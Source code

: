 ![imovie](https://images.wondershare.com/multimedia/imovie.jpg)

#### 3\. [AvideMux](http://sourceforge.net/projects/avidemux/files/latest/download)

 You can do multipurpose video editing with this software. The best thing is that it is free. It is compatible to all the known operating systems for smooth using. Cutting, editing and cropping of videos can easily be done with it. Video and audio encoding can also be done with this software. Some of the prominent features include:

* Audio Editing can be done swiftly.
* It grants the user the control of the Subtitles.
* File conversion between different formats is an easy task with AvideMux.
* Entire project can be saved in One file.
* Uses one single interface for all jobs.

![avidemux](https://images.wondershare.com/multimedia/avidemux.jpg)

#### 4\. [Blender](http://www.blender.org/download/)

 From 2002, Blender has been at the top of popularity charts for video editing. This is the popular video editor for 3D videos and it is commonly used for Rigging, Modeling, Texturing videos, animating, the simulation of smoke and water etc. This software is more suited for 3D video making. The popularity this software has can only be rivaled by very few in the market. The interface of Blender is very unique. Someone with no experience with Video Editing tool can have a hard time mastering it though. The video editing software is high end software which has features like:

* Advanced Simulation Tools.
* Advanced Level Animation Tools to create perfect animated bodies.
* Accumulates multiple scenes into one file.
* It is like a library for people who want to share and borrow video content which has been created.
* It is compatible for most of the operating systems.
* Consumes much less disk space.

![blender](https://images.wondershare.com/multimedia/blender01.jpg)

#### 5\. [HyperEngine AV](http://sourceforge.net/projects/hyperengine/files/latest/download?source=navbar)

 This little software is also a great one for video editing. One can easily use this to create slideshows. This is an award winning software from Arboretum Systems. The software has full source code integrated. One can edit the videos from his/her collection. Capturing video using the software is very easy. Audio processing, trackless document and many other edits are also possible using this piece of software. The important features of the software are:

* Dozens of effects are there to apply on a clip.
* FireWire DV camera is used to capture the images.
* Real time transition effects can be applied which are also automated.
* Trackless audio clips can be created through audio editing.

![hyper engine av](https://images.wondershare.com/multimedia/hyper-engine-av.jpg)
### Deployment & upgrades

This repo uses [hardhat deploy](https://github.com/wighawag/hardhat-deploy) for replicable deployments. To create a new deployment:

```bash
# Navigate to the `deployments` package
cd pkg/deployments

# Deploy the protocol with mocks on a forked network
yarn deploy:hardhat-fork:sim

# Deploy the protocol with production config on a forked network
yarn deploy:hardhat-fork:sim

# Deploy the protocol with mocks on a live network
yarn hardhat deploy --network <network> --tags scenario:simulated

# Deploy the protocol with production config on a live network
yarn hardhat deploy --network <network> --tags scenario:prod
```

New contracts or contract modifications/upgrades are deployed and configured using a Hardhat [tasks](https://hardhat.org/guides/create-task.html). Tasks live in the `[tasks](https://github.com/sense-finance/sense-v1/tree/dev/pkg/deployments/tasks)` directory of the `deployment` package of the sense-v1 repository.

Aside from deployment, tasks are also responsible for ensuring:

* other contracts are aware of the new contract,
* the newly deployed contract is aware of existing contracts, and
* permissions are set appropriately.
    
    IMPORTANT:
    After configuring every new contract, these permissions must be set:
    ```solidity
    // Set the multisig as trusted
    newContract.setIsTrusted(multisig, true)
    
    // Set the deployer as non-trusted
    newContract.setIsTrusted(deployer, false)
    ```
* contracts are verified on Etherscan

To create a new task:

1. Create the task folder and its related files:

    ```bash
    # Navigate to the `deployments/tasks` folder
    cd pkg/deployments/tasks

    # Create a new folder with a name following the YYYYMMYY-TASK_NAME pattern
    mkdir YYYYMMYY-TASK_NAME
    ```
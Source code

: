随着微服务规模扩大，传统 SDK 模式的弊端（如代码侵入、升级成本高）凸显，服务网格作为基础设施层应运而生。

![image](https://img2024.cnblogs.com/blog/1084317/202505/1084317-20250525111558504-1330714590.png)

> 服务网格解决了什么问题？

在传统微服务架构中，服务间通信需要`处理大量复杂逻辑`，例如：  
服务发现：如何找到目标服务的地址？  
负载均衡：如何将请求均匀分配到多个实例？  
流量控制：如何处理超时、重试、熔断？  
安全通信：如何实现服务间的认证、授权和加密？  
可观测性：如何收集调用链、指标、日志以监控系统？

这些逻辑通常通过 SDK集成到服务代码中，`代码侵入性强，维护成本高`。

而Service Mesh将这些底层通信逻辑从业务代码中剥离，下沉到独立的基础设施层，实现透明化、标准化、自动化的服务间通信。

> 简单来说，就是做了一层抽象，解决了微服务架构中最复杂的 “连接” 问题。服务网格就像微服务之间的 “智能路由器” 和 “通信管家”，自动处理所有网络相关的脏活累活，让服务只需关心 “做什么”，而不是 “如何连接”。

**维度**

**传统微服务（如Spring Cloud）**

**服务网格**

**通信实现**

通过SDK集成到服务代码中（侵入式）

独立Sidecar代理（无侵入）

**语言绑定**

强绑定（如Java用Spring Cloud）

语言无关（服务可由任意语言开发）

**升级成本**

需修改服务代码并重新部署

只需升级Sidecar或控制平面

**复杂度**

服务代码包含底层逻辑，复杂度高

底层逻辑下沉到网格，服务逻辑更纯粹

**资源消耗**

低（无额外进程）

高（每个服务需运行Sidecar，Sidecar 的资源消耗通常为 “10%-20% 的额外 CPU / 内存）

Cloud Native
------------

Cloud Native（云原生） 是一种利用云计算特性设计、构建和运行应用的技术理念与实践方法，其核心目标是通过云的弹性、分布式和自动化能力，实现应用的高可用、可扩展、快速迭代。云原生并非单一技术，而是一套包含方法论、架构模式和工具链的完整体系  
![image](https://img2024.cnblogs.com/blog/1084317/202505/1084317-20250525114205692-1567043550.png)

---------------

Prompt: Filter the listing so that only lines holding the word "contracts" remain, and copy those lines.

Task output:
New contracts or contract modifications/upgrades are deployed and configured using a Hardhat [tasks](https://hardhat.org/guides/create-task.html). Tasks live in the `[tasks](https://github.com/sense-finance/sense-v1/tree/dev/pkg/deployments/tasks)` directory of the `deployment` package of the sense-v1 repository.
* other contracts are aware of the new contract,
* the newly deployed contract is aware of existing contracts, and
* contracts are verified on Etherscan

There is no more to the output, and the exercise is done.